Dr. Ja’Lia Taylor (left) the NCNW director of policy, telecommunications and technology and Rev. Shavon Arline-Bradley, president and CEO of the NCNW, share their thoughts on the voters who have rallied around Black women and elected them into office. (Photo Credit: Courtesy photo)

After former Vice President Harris’ loss in the 2024 presidential election, many Black women said simply: we’re resting. We needed to rest. Being America’s conscience takes a toll. Carrying democracy on our backs while being questioned, dismissed and demeaned is exhausting. But rest doesn’t mean sleep. Rest means strategy. Rest means breathing long enough to build again. Rest means protecting our peace while sharpening our purpose. 

Nov. 4 proved that while we were resting, we were also rising. 

Across this nation, and especially in the South, Black women were organizing, strategizing and mobilizing. Georgia made history by electing its first Black woman to a statewide office. Albany, N.Y., chose Mayor Dorcey Applyrs, and Detroit elected Mayor Mary Sheffield, both Black women stepping boldly into executive leadership. These victories are not isolated wins; they are evidence of a reawakening. 

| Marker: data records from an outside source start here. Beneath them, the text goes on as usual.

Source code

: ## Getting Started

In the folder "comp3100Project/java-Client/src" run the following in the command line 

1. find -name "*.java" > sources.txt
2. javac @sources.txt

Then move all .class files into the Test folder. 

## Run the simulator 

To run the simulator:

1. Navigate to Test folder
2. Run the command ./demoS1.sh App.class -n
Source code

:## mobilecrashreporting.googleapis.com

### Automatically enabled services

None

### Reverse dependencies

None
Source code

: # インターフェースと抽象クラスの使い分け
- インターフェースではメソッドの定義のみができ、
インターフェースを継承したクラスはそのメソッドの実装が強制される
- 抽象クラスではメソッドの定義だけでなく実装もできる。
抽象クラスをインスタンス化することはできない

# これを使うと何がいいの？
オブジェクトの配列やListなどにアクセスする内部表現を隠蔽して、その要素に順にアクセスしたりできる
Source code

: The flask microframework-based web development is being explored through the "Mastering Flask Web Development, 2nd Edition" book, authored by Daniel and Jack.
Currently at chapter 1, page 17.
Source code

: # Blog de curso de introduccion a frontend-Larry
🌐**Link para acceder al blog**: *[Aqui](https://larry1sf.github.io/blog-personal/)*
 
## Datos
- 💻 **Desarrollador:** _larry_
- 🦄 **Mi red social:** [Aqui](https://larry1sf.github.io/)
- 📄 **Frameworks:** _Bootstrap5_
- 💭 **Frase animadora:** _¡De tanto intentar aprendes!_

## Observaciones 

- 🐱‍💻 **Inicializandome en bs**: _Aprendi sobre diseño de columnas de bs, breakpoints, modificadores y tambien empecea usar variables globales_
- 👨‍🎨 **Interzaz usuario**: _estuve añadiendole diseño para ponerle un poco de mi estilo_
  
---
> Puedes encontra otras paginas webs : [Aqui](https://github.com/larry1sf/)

For years, Black women have been the architects of progress, leading movements, mentoring communities and defending democracy, often without recognition or rest. Our votes have shaped every major political turning point in modern American history, yet our leadership is too often undermined or erased. The attacks on our advancement, from corporate boardrooms to college campuses, are coordinated attempts to stifle the very force that has kept this nation morally and politically grounded. 

As I wrote in “Empowering Resilience: The Struggles and Successes of Black Women in Academia,” the treatment of Dr. Claudine Gay was not an anomaly but a symptom of a larger disease, a system that doubts our excellence, polices our brilliance and punishes our existence. The same system failed Dr. Antoinette “Bonnie” Candia-Bailey, whose tragic death reminded the nation of the crushing weight that Black women in America often carry alone. Her story, like so many others, reflects the unbearable pressure of performing perfection in spaces that refuse to honor our humanity. Yet even in grief, her legacy fuels our demand for change and care for one another. 

Black women have been the moral compass of this country, unbought, unbossed and unbroken. We have endured targeted harassment, career sabotage, economic sabotage and legislative cruelty, and still we show up. And last night, we didn’t just show up. We showed out. 

These election results were not accidents. They were the manifestation of deliberate, disciplined power. They were the fruit of quiet planning, prayerful persistence and collective vision. While others underestimated us, we were preparing in classrooms, in city halls, in churches and on social media to reclaim what was ours all along: agency. 

The victories of women like Applyrs, Sheffield, and the countless others elected nationwide reaffirm that the vote of Black women has never been on the wrong side of history. We have always seen what was coming, even when the rest of the world refused to believe us. We knew that dismantling diversity and equity programs would not create fairness. We knew that punishing affirmative action would deepen inequality. We knew that silencing women like Kamala Harris would not make America stronger; it would make it smaller. 

Now, with the nation watching, Black women are stepping once again into the light, rested, resolute and ready. The message from last night is clear: we may have rested, but we were never asleep. 

Rest is not retreat; It is renewal. 

Rest is not surrender. It is strategy. 

Rest is not weakness. It is wisdom. 

America should take note, because when Black women move, the world shifts.

The opinions expressed in this commentary are those of the writer and not necessarily those of the AFRO.